Friday 12 May 2017

Review: Bad Blood

Bad Blood Bad Blood by Brian McGilloway
My rating: 4 of 5 stars

Brian McGilloway is invisible, and that is a rare talent for a writer. There are writers, many of whose work I love, who sacrifice plot for beautifully constructed passages that warrant re-reading for the pleasure of the words; there are others for whom plot is everything and who sell millions of copies despite clunky, painfully overwrought writing. McGilloway is a storyteller who, over the course of several novels, has consistently delivered entertaining, densely plotted crime stories which simultaneously comment on current affairs, particularly post-Troubles Northern Ireland life; all without such comment getting in the way of the story. He never preaches – there are enough preachers in Northern Ireland – but, while his stories flow in a way that almost makes you forget you are reading, McGilloway is also holding up a mirror to some of the events and people still holding the country back.

‘Bad Blood’ is set in the week leading up to the Brexit referendum. The discovery of the badly beaten body of a young gay man brings DS Lucy Black into contact with a community full of suspicion and intolerance – not just the sectarianism so long prevalent in Northern Ireland society but also prejudice against homosexuals and immigrants, prejudice stirred up by firebrand preachers and ex-paramilitary community ‘leaders’.

“In Northern Ireland, you can’t have your cake at all if you’re gay…”

McGilloway’s characters are fully realised. They may have stereotypical views but there are no stereotypes. The loyalist leaders, feuding among themselves, may garner little sympathy but McGilloway captures perfectly the very real concerns in the working-class estates that keeps such figures in positions of influence. “I see the end of our culture”, says the preacher. “We’re not allowed to march. We’re not allowed to fly our flag…. This peace dividend? They never told us it was for the middle classes only. They never said that the poor would stay poor.”

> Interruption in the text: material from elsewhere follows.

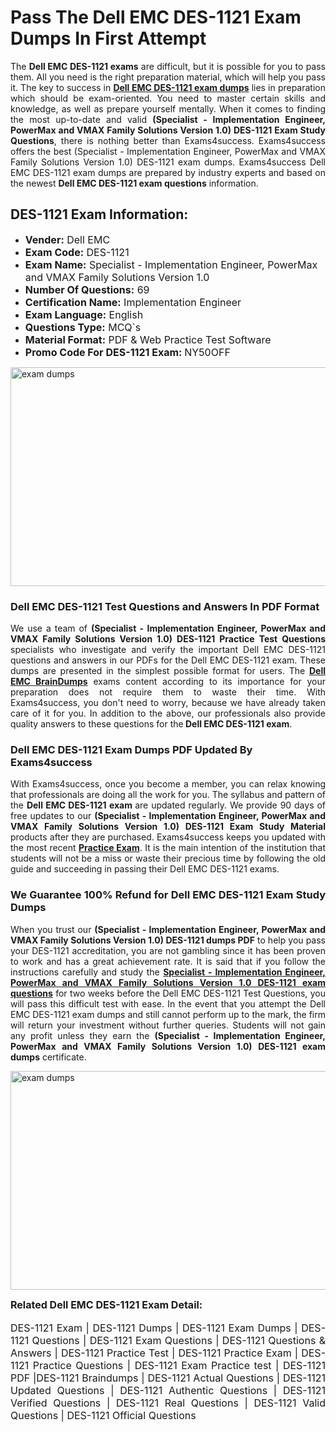 <h1><strong><strong>Pass The Dell EMC DES-1121 Exam Dumps In First Attempt</strong></strong></h1> <p style="text-align:justify">The <strong>Dell EMC DES-1121 exams</strong> are difficult, but it is possible for you to pass them. All you need is the right preparation material, which will help you pass it. The key to success in <a href="https://www.exams4success.com/dell-emc/des-1121-pdf-exam-dumps"><strong>Dell EMC DES-1121 exam dumps</strong></a> lies in preparation which should be exam-oriented. You need to master certain skills and knowledge, as well as prepare yourself mentally. When it comes to finding the most up-to-date and valid <strong>(Specialist - Implementation Engineer, PowerMax and VMAX Family Solutions Version 1.0) DES-1121 Exam Study Questions</strong>, there is nothing better than Exams4success. Exams4success offers the best (Specialist - Implementation Engineer, PowerMax and VMAX Family Solutions Version 1.0) DES-1121 exam dumps. Exams4success Dell EMC DES-1121 exam dumps are prepared by industry experts and based on the newest <strong>Dell EMC DES-1121 exam questions</strong> information.</p> <h2><strong><strong>DES-1121 Exam Information:</strong></strong></h2> <ul> <li><span style="font-size:16px"><strong>Vender:</strong> Dell EMC</span></li> <li><span style="font-size:16px"><strong>Exam Code:</strong> DES-1121</span></li> <li><span style="font-size:16px"><strong>Exam Name:</strong> Specialist - Implementation Engineer, PowerMax and VMAX Family Solutions Version 1.0</span></li> <li><span style="font-size:16px"><strong>Number Of Questions:</strong> 69</span></li> <li><span style="font-size:16px"><strong>Certification Name:</strong> Implementation Engineer</span></li> <li><span style="font-size:16px"><strong>Exam Language:</strong> English</span></li> <li><span style="font-size:16px"><strong>Questions Type:</strong> MCQ`s</span></li> <li><span style="font-size:16px"><strong>Material Format:</strong> PDF & Web Practice Test Software</span></li> <li><span style="font-size:16px"><strong>Promo Code For DES-1121 Exam: </strong>NY50OFF</span></li> </ul> <p><a href="https://www.exams4success.com/dell-emc/des-1121-pdf-exam-dumps" rel="no-follow"><img alt="exam dumps" src="https://www.certcollections.com/uploads/content/infrist1.png" style="height:350px; width:750px" /></a></p> <h3><strong>Dell EMC DES-1121 Test Questions and Answers In PDF Format</strong></h3> <p style="text-align:justify">We use a team of <strong>(Specialist - Implementation Engineer, PowerMax and VMAX Family Solutions Version 1.0) DES-1121 Practice Test Questions</strong> specialists who investigate and verify the important Dell EMC DES-1121 questions and answers in our PDFs for the Dell EMC DES-1121 exam. These dumps are presented in the simplest possible format for users. The <a href="https://www.exams4success.com/dell-emc-exam-dumps"><strong>Dell EMC BrainDumps</strong></a> exams content according to its importance for your preparation does not require them to waste their time. With Exams4success, you don't need to worry, because we have already taken care of it for you. In addition to the above, our professionals also provide quality answers to these questions for the<strong> Dell EMC DES-1121 exam</strong>.</p> <h3><strong> Dell EMC DES-1121 Exam Dumps PDF Updated By Exams4success</strong></h3> <p style="text-align:justify">With Exams4success, once you become a member, you can relax knowing that professionals are doing all the work for you. The syllabus and pattern of the <strong>Dell EMC DES-1121 exam </strong>are updated regularly. We provide 90 days of free updates to our <strong>(Specialist - Implementation Engineer, PowerMax and VMAX Family Solutions Version 1.0) DES-1121 Exam Study Material</strong> products after they are purchased. Exams4success keeps you updated with the most recent <a href="https://www.exams4success.com/"><strong>Practice Exam</strong></a>. It is the main intention of the institution that students will not be a miss or waste their precious time by following the old guide and succeeding in passing their Dell EMC DES-1121 exams.</p> <h3 style="text-align:justify"><strong>We Guarantee 100% Refund for Dell EMC DES-1121 Exam Study Dumps</strong></h3> <p style="text-align:justify">When you trust our <strong>(Specialist - Implementation Engineer, PowerMax and VMAX Family Solutions Version 1.0) DES-1121 dumps PDF</strong> to help you pass your DES-1121 accreditation, you are not gambling since it has been proven to work and has a great achievement rate. It is said that if you follow the instructions carefully and study the <a href="https://www.exams4success.com/dell-emc/des-1121-pdf-exam-dumps"><strong>Specialist - Implementation Engineer, PowerMax and VMAX Family Solutions Version 1.0 DES-1121 exam questions</strong></a> for two weeks before the Dell EMC DES-1121 Test Questions, you will pass this difficult test with ease. In the event that you attempt the Dell EMC DES-1121 exam dumps and still cannot perform up to the mark, the firm will return your investment without further queries. Students will not gain any profit unless they earn the <strong>(Specialist - Implementation Engineer, PowerMax and VMAX Family Solutions Version 1.0) DES-1121 exam dumps</strong> certificate.</p> <p style="text-align:justify"><a href="https://www.exams4success.com/dell-emc/des-1121-pdf-exam-dumps" rel="no-follow"><img alt="exam dumps" src="https://www.certcollections.com/uploads/content/free_demo1.png" style="height:350px; width:750px" /></a></p> <p style="text-align:justify"><span style="font-size:16px"><strong>Related Dell EMC DES-1121 Exam Detail:</strong></span><br /> <br /> <span style="font-size:16px">DES-1121 Exam | DES-1121 Dumps | DES-1121 Exam Dumps | DES-1121 Questions | DES-1121 Exam Questions | DES-1121 Questions & Answers | DES-1121 Practice Test | DES-1121 Practice Exam | DES-1121 Practice Questions | DES-1121 Exam Practice test | DES-1121 PDF |DES-1121 Braindumps | DES-1121 Actual Questions | DES-1121 Updated Questions | DES-1121 Authentic Questions | DES-1121 Verified Questions | DES-1121 Real Questions | DES-1121 Valid Questions | DES-1121 Official Questions</span></p>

The threads running through ‘Bad Blood’ come straight from the headlines in a Northern Ireland where politicians are more concerned with arguing the right of a bakery to discriminate against gay people for ‘religious’ reasons than they are with forming an effective government; where paramilitary organisations drive out ‘foreign’ drug dealers only to protect their own monopolies; where dissenters are ‘six-packed’, shot in elbows, knees and ankles; where houses are daubed with anti-Roma slogans. Brian McGilloway handles these complex issues with a masterful touch, never making them the focus of the novel, rather informing a very good police procedural which can be read and enjoyed as just that. But, if the reader is prepared to dive deeper, the story is so much more rewarding.

‘Bad Blood’ will be published just three weeks before the day of the general election, an election informed by Brexit, an election which will likely lead to further division, perhaps particularly in the only part of the UK with a land border to the Europe we are currently divorcing…

Thanks to Corsair/Hachette and NetGalley for the advance review copy.